(Saved data entries)

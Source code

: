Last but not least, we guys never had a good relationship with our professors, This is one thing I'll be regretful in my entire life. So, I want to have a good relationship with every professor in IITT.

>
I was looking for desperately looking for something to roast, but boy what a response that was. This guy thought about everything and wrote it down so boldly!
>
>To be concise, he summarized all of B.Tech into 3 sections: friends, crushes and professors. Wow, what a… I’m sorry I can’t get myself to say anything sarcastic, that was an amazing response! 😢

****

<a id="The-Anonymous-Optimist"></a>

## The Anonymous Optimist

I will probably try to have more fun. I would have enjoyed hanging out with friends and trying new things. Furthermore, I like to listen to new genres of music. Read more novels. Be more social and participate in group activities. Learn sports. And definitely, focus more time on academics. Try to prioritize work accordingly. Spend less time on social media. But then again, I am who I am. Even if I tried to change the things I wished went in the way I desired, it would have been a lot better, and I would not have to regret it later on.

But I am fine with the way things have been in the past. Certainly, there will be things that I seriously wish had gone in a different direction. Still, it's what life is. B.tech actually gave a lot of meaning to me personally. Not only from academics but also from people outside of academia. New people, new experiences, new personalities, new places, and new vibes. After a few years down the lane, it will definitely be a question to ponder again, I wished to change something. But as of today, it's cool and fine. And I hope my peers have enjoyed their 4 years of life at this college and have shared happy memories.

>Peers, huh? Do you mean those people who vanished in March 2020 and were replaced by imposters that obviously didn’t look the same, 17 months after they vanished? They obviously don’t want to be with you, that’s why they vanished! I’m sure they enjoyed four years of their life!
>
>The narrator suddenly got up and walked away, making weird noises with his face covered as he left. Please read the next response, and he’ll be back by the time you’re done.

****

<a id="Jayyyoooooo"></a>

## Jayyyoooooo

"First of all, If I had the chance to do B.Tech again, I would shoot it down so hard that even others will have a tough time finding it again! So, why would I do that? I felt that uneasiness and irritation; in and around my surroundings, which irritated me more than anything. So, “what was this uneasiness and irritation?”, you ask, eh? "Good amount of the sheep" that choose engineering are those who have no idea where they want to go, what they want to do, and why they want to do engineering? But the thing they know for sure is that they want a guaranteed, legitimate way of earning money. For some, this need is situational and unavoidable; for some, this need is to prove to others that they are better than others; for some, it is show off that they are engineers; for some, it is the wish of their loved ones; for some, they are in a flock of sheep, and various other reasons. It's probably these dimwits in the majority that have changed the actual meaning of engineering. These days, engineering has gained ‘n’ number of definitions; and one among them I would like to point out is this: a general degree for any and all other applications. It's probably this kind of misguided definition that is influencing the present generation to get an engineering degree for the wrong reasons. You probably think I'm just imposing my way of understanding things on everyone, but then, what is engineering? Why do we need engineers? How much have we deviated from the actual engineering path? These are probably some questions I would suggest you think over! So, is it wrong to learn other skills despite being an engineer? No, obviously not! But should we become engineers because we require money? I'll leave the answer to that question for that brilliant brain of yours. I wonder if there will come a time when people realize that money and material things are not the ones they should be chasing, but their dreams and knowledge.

▶ **Try it**:
Starting at the first line of the records, print each line exactly, stopping after the line that contains "## The Anonymous Optimist".

▶ **Your solution**:
Source code

:Last but not least, we guys never had a good relationship with our professors, This is one thing I'll be regretful in my entire life. So, I want to have a good relationship with every professor in IITT.

>
I was looking for desperately looking for something to roast, but boy what a response that was. This guy thought about everything and wrote it down so boldly!
>
>To be concise, he summarized all of B.Tech into 3 sections: friends, crushes and professors. Wow, what a… I’m sorry I can’t get myself to say anything sarcastic, that was an amazing response! 😢

****

<a id="The-Anonymous-Optimist"></a>

## The Anonymous Optimist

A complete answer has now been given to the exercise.